Work task:
The sole answer should be the number of lines in the material below that hold "will".

Record excerpts:
[Start of Attachment]

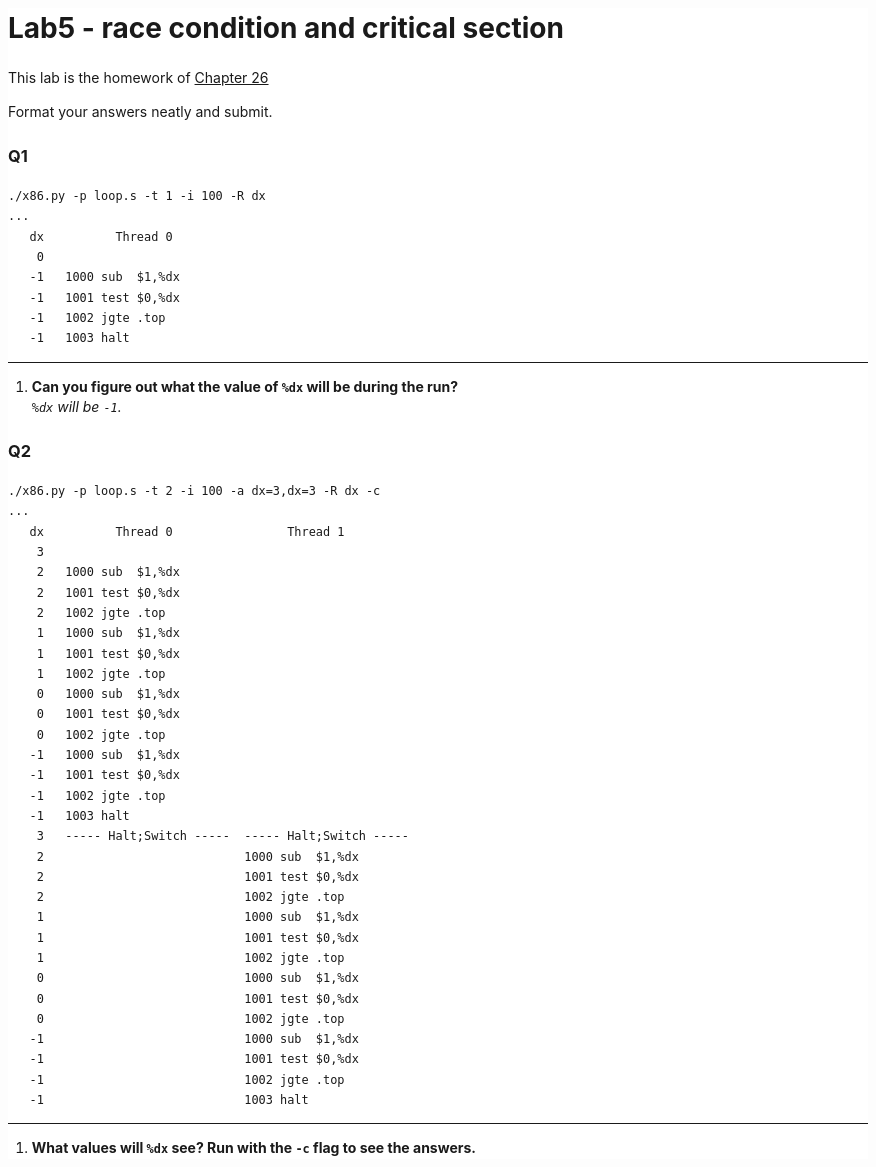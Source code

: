 # Lab5 - race condition and critical section

This lab is the homework of [Chapter 26](http://www.cs.wisc.edu/~remzi/OSTEP/threads-intro.pdf)

Format your answers neatly and submit.
### Q1

```
./x86.py -p loop.s -t 1 -i 100 -R dx
...
   dx          Thread 0         
    0   
   -1   1000 sub  $1,%dx
   -1   1001 test $0,%dx
   -1   1002 jgte .top
   -1   1003 halt
```

---
1. __Can you figure out what the value of `%dx` will be during the run?__  
_`%dx` will be `-1`._

### Q2
```
./x86.py -p loop.s -t 2 -i 100 -a dx=3,dx=3 -R dx -c
...
   dx          Thread 0                Thread 1         
    3   
    2   1000 sub  $1,%dx
    2   1001 test $0,%dx
    2   1002 jgte .top
    1   1000 sub  $1,%dx
    1   1001 test $0,%dx
    1   1002 jgte .top
    0   1000 sub  $1,%dx
    0   1001 test $0,%dx
    0   1002 jgte .top
   -1   1000 sub  $1,%dx
   -1   1001 test $0,%dx
   -1   1002 jgte .top
   -1   1003 halt
    3   ----- Halt;Switch -----  ----- Halt;Switch -----  
    2                            1000 sub  $1,%dx
    2                            1001 test $0,%dx
    2                            1002 jgte .top
    1                            1000 sub  $1,%dx
    1                            1001 test $0,%dx
    1                            1002 jgte .top
    0                            1000 sub  $1,%dx
    0                            1001 test $0,%dx
    0                            1002 jgte .top
   -1                            1000 sub  $1,%dx
   -1                            1001 test $0,%dx
   -1                            1002 jgte .top
   -1                            1003 halt
```
---
1. __What values will `%dx` see? Run with the `-c` flag to see the answers.__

[End of Attachment]

Output below:
3